In this section, the retrieved irrigation amounts over each pilot area are presented and discussed. Comparisons with reference irrigation rates are provided as well. Section 4.1 describes the irrigation product developed over the Ebro basin, Sect. 4.2 is dedicated to the Po valley, and Sect. 4.3 refers to the Murray–Darling basin. The retrieved irrigation estimates are compared against the benchmark amounts in terms of RMSE (root-mean-square error), Pearson correlation r, and bias. Limitations of the proposed data sets and future plans are discussed in Sect. 4.4 and 4.5, respectively.

4.1 Ebro basin, Spain

The data set of irrigation amounts retrieved through the SM-based inversion approach over the Ebro basin is developed over a 1 km regular grid and covers the period ranging from January 2016 to the end of July 2020. Figure 4 provides the maps of the cumulated irrigation estimates during the highest-intensity (May–September) irrigation seasons of 2016, 2017, 2018 and 2019. Some patterns of high irrigation rates recurring over areas known to be irrigated can be observed, as the pilot districts considered in this study (see Fig. 3), the narrow portion unfolding from west to east along the main reach of the Ebro in the middle of the basin, and the area close to the river delta.

Figure 4Cumulated irrigation amounts over the Ebro basin (Spain) during the highest-intensity irrigation season (May–September) of 2016, 2017, 2018, and 2019.

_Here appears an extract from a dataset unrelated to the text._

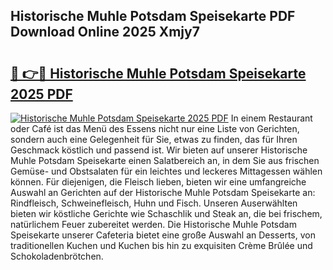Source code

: ## Historische Muhle Potsdam Speisekarte PDF Download Online 2025 Xmjy7

# <h2><a href="http://gcb9nd.nevu.top/?p=Historische+Muhle+Potsdam+Speisekarte">🔗 👉🔴 Historische Muhle Potsdam Speisekarte 2025 PDF</a></h2>

[![Historische Muhle Potsdam Speisekarte 2025 PDF](https://i.imgur.com/dBaPXMq.png)](http://gcb9nd.nevu.top/?p=Historische+Muhle+Potsdam+Speisekarte)
In einem Restaurant oder Café ist das Menü des Essens nicht nur eine Liste von Gerichten, sondern auch eine Gelegenheit für Sie, etwas zu finden, das für Ihren Geschmack köstlich und passend ist. Wir bieten auf unserer Historische Muhle Potsdam Speisekarte einen Salatbereich an, in dem Sie aus frischen Gemüse- und Obstsalaten für ein leichtes und leckeres Mittagessen wählen können. Für diejenigen, die Fleisch lieben, bieten wir eine umfangreiche Auswahl an Gerichten auf der Historische Muhle Potsdam Speisekarte an: Rindfleisch, Schweinefleisch, Huhn und Fisch. Unseren Auserwählten bieten wir köstliche Gerichte wie Schaschlik und Steak an, die bei frischem, natürlichem Feuer zubereitet werden. Die Historische Muhle Potsdam Speisekarte unserer Cafeteria bietet eine große Auswahl an Desserts, von traditionellen Kuchen und Kuchen bis hin zu exquisiten Crème Brûlée und Schokoladenbrötchen.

Figure 5a–d show the 14 d aggregated time series of irrigation estimates (the black lines) over the pilot districts against the benchmark rates (the light grey shaded areas) for the period 2016–2019; a yearly comparison in which data referring to different districts and years is indicated by different markers and colors, respectively, is provided as well (panel e). It is noteworthy that 2016 is not considered for the Urgell district, as there is a lack of irrigation benchmarks for half of the year. The time series in panels (a)–(d) highlight that the best performances in terms of RMSE are obtained over the North Catalan and Aragonese district (RMSE = 10.08 mm/14 d), while the best results in terms of r and bias (denoted BIAS hereafter) are found for the Algerri Balaguer district (r=0.78 and BIAS =2.23 mm/14 d). Even though a general tendency in slightly underestimating the benchmark amounts can be observed, the performances in terms of RMSE and BIAS are satisfactory, as the maximum deviation from previously mentioned minimum values is +4.58 mm/14 d for the RMSE and 6.59 mm/14 d for the BIAS; in both cases, the highest values of these two metrics refer to the Urgell district.

Along with the irrigation amounts, timing is also satisfactorily reproduced over the Algerri Balaguer (r=0.78) and the South Catalan and Aragonese (r=0.74) districts, while worst performances are observed over the remaining two districts. The results agree with previous experiments carried out over a portion of the Ebro basin enclosing the same pilot districts of this study and in which irrigation estimates were retrieved by using a combination of DISPATCH SMOS and SMAP soil moisture with evapotranspiration rates calculated through the FAO56 approach (Dari et al., 2020). Moreover, the current implementation of a soil-moisture-limited approach to compute the actual evapotranspiration brings benefits in reproducing irrigation amounts with respect to previous attempts in this regard (Dari et al., 2022c).

Panel (e) of Fig. 5 provides a long-term comparison, in which the results are yearly cumulated; each point indicates the performance of a district in a certain year. A confidence interval of ±30 % of the benchmark is shown as well; according to Massari et al. (2021), such a value matches with the upper limit of the accuracy of satellite-derived irrigation products desired by farmers. In 9 out of the 15 total cases, the relative error is lower than ±30 %. Seasonal values referring to the Algerri Balaguer and the North Catalan and Aragonese districts are outside the interval only for one out of the four considered years; underestimates lower than 30 % of the total are found over the Urgell and the South Catalan and Aragonese districts for the years 2017 and 2019.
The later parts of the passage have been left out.